What's wanted here is the full listing below, repeated exactly, with no images in it.

──────── GIVEN RECORDS ────────

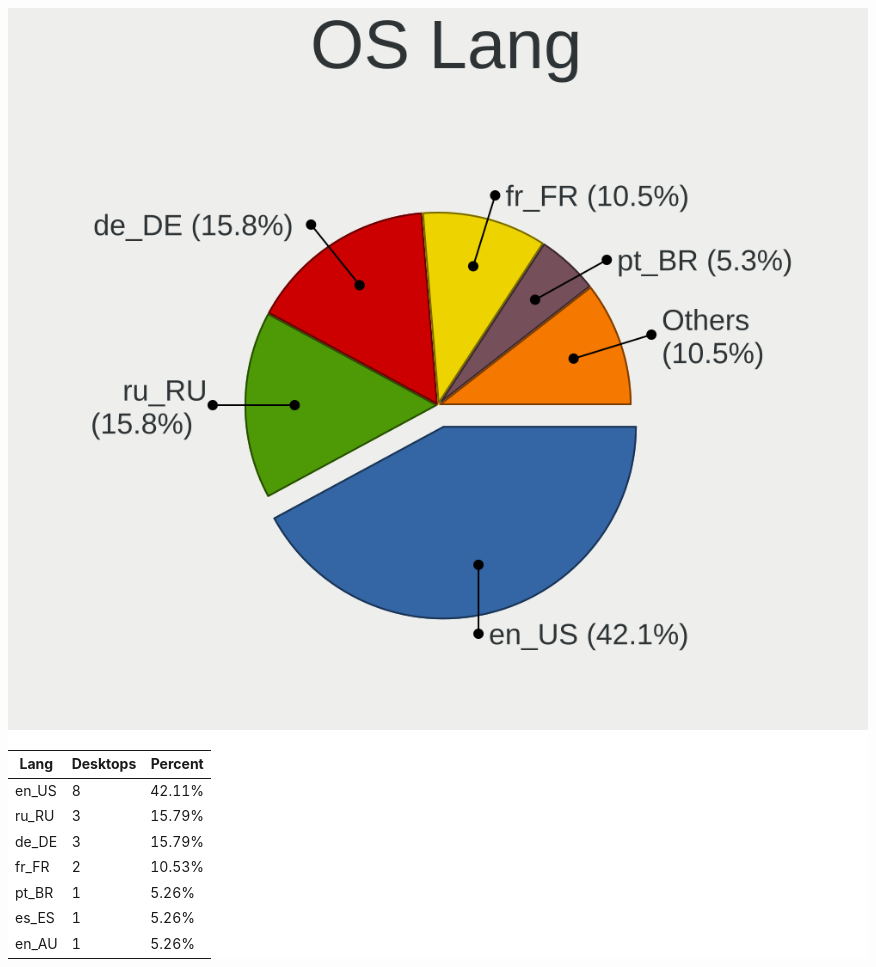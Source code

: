 ![OS Lang](./images/pie_chart/os_lang.svg)


| Lang  | Desktops | Percent |
|-------|----------|---------|
| en_US | 8        | 42.11%  |
| ru_RU | 3        | 15.79%  |
| de_DE | 3        | 15.79%  |
| fr_FR | 2        | 10.53%  |
| pt_BR | 1        | 5.26%   |
| es_ES | 1        | 5.26%   |
| en_AU | 1        | 5.26%   |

────────

> [ANSWER AREA]
Source code

: ![OS Lang](./images/pie_chart/os_lang.svg)


| Lang  | Desktops | Percent |
|-------|----------|---------|
| en_US | 8        | 42.11%  |
| ru_RU | 3        | 15.79%  |
| de_DE | 3        | 15.79%  |
| fr_FR | 2        | 10.53%  |
| pt_BR | 1        | 5.26%   |
| es_ES | 1        | 5.26%   |
| en_AU | 1        | 5.26%   |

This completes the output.